Massezugehörigkeit von Erbbauzinsen

ZPO § 850i I 1 Fall 1; InsO § 35 I, § 36 I 2
BGH, Beschluss vom 27.09.2018 – IX ZB 19/18 (LG Dortmund)

I. Leitsatz des Gerichts
Einkünfte des Schuldners sind auch dann eigenständig erwirtschaftet, wenn er vor Insolvenzeröffnung mit Erbbaurechten belastete Grundstücke geerbt hat und daraus im laufenden Insolvenzverfahren Erbbauzinsen erhält.

II. Sachverhalt
Der Schuldner eines bereits im Jahr 2009 eröffneten Verbraucherinsolvenzverfahrens hat im Jahr 2015 die Restschuldbefreiung erteilt bekommen. Das Insolvenzverfahren lief jedoch noch weiter, es handelte sich also um ein sogenanntes „asymmetrisches Verfahren“. Der Treuhänder (das Verfahren unterlag noch dem alten Recht, sodass auch im eröffneten Verbraucherinsolvenzverfahren kein Insolvenzverwalter, sondern ein Treuhänder tätig war) beanspruchte und vereinnahmte für die Insolvenzmasse dem Schuldner zustehende laufende Einnahmen aus folgenden Sachverhalten: Der Schuldner hatte schon mehrere Jahre vor Insolvenzantragstellung ein Grundstück zu Alleineigentum und mehrere Grundstücke in Miteigentum geerbt. Das Grundstück aus dem Alleineigentum hat er im Jahr 2004 verkauft und dabei vereinbart, dass ein Teil des Kaufpreises als lebenslange Rente in Höhe von 233 EUR monatlich an ihn gezahlt wird. Die im Miteigentum des Schuldners stehenden Grundstücke waren mit Erbbaurechten belastet. Daraus erzielte der Schuldner zuletzt monatliche Zahlungen von 699 EUR sowie quartalsweise Zahlungen von 895 EUR. Zusammen mit seiner Altersrente von 446 EUR hatte er daher Anspruch auf monatliche Einkünfte von 1.675 EUR. Da jedoch sämtliche Beträge bis auf die Altersrente durch den Treuhänder für die Masse vereinnahmt wurden, stellte der Schuldner nach Erteilung des Restschuldbefreiung im Jahr 2016 einen Antrag nach § 850i ZPO, ihm die Erbbauzinsen und die Kaufpreis-Rente pfandfrei zu belassen.

III. Rechtliche Wertung
Nachdem das Insolvenzgericht den Antrag vollumfänglich abgelehnt hatte, entschied das Beschwerdegericht, dass nur die Einkünfte aus dem Kaufvertrag dem Pfändungsschutz nach § 850i ZPO unterlägen, weil nur diese durch den von dem Schuldner getätigten Verkauf der Immobilie eigenständig erwirtschaftete Einkünfte und damit sonstige Einkünfte im Sinne dieser Vorschrift seien. Die Ansprüche aus den Erbbauzinsen seien hingegen im Wege der Erbfolge erworben worden, da die Erbbaurechte bereits vor dem Rechtserwerb des Schuldners bestanden hätten, und damit nicht eigenständig erwirtschaftet.
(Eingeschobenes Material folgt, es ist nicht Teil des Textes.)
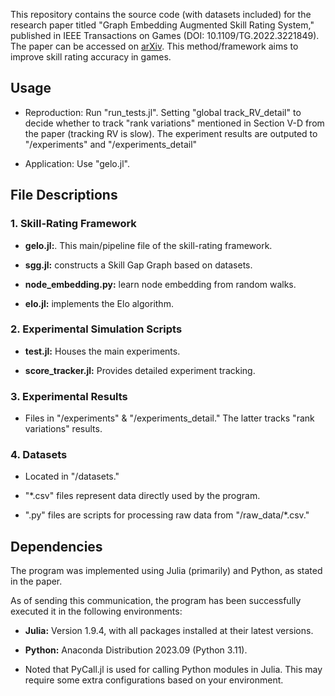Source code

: This repository contains the source code (with datasets included) for the research paper titled "Graph Embedding Augmented Skill Rating System," published in IEEE Transactions on Games (DOI: 10.1109/TG.2022.3221849). The paper can be accessed on [arXiv](https://arxiv.org/abs/2304.08257).
This method/framework aims to improve skill rating accuracy in games.

## Usage

- Reproduction: Run "run_tests.jl". Setting "global track_RV_detail" to decide whether to track "rank variations" mentioned in Section V-D from the paper (tracking RV is slow). The experiment results are outputed to "/experiments" and "/experiments_detail"

- Application: Use "gelo.jl". 

## File Descriptions

### 1. Skill-Rating Framework

- **gelo.jl:**. This main/pipeline file of the skill-rating framework. 
  
- **sgg.jl:** constructs a Skill Gap Graph based on datasets.
  
- **node_embedding.py:** learn node embedding from random walks.
  
- **elo.jl:** implements the Elo algorithm.

### 2. Experimental Simulation Scripts

- **test.jl:** Houses the main experiments.

- **score_tracker.jl:** Provides detailed experiment tracking.

### 3. Experimental Results

- Files in "/experiments" & "/experiments_detail." The latter tracks "rank variations" results.

### 4. Datasets

- Located in "/datasets." 

- "*.csv" files represent data directly used by the program.

- ".py" files are scripts for processing raw data from "/raw_data/*.csv." 

## Dependencies

The program was implemented using Julia (primarily) and Python, as stated in the paper. 

As of sending this communication, the program has been successfully executed it in the following environments:

- **Julia:** Version 1.9.4, with all packages installed at their latest versions.

- **Python:** Anaconda Distribution 2023.09 (Python 3.11).

- Noted that PyCall.jl is used for calling Python modules in Julia. This may require some extra configurations based on your environment.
Der BGH hat die Entscheidung des Beschwerdegerichts aufgehoben. Zunächst hat er bestätigt, dass der Anwendungsbereich des § 850i ZPO eröffnet sei, weil es sich bei den gegenständlichen Forderungen nicht um Neuerwerb, sondern um Einnahmen aus der Verwertung und Verwaltung des massebefangenen Altvermögens handele, sodass diese grundsätzlich der Masse zuzurechnen wären, wenn nicht Pfändungsschutz nach § 36 InsO iVm ZPO greife. Dass die Vermögenszuflüsse erst nach Erteilung der Restschuldbefreiung erfolgten, ändere hieran jedenfalls in einem asymmetrischen Verfahren nach altem Recht nichts.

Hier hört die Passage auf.